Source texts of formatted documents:

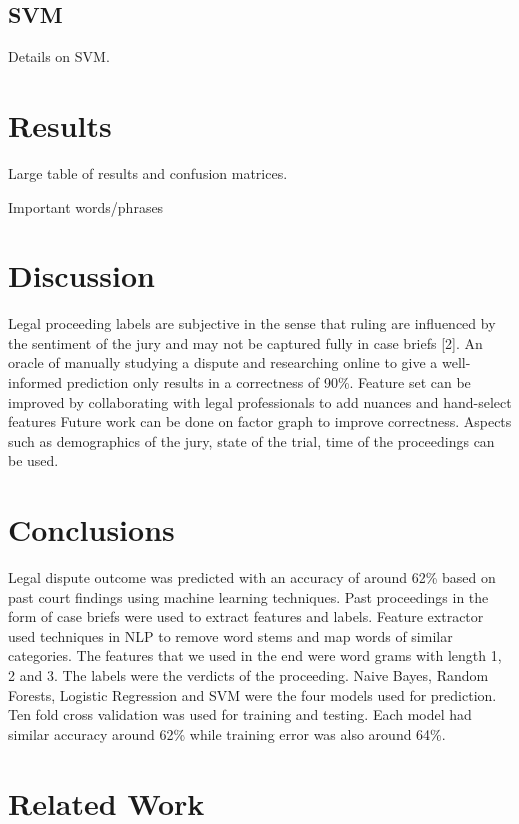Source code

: \documentclass[journal]{IEEEtran}
\begin{document}
\subsection{SVM}

Details on SVM.

\section{Results}

Large table of results and confusion matrices.

Important words/phrases

\section{Discussion}

Legal proceeding labels are subjective in the sense that ruling are influenced by the sentiment of the jury and may not be captured fully in case briefs [2]. An oracle of manually studying a dispute and researching online to give a well-informed prediction only results in a correctness of 90\%. Feature set can be improved by collaborating with legal professionals to add nuances and hand-select features
Future work can be done on factor graph to improve correctness. Aspects such as demographics of the jury, state of the trial, time of the proceedings can be used.



\section{Conclusions}

Legal dispute outcome was predicted with an accuracy of around 62\% based on past court findings using machine learning techniques. Past proceedings in the form of case briefs were used to extract features and labels. Feature extractor used techniques in NLP to remove word stems and map words of similar categories. The features that we used in the end were word grams with length 1, 2 and 3. The labels were the verdicts of the proceeding. Naive Bayes, Random Forests, Logistic Regression and SVM were the four models used for prediction. Ten fold cross validation was used for training and testing. Each model had similar accuracy around 62\% while training error was also around 64\%. 




\section{Related Work}
\end{document}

# [YOUR OBJECTIVE]
Exactly repeat the data above; the pictures do not belong in your copy.

# [YOUR RESPONSE]
Source code

: \documentclass[journal]{IEEEtran}
\begin{document}
\subsection{SVM}

Details on SVM.

\section{Results}

Large table of results and confusion matrices.

Important words/phrases

\section{Discussion}

Legal proceeding labels are subjective in the sense that ruling are influenced by the sentiment of the jury and may not be captured fully in case briefs [2]. An oracle of manually studying a dispute and researching online to give a well-informed prediction only results in a correctness of 90\%. Feature set can be improved by collaborating with legal professionals to add nuances and hand-select features
Future work can be done on factor graph to improve correctness. Aspects such as demographics of the jury, state of the trial, time of the proceedings can be used.



\section{Conclusions}

Legal dispute outcome was predicted with an accuracy of around 62\% based on past court findings using machine learning techniques. Past proceedings in the form of case briefs were used to extract features and labels. Feature extractor used techniques in NLP to remove word stems and map words of similar categories. The features that we used in the end were word grams with length 1, 2 and 3. The labels were the verdicts of the proceeding. Naive Bayes, Random Forests, Logistic Regression and SVM were the four models used for prediction. Ten fold cross validation was used for training and testing. Each model had similar accuracy around 62\% while training error was also around 64\%. 




\section{Related Work}
\end{document}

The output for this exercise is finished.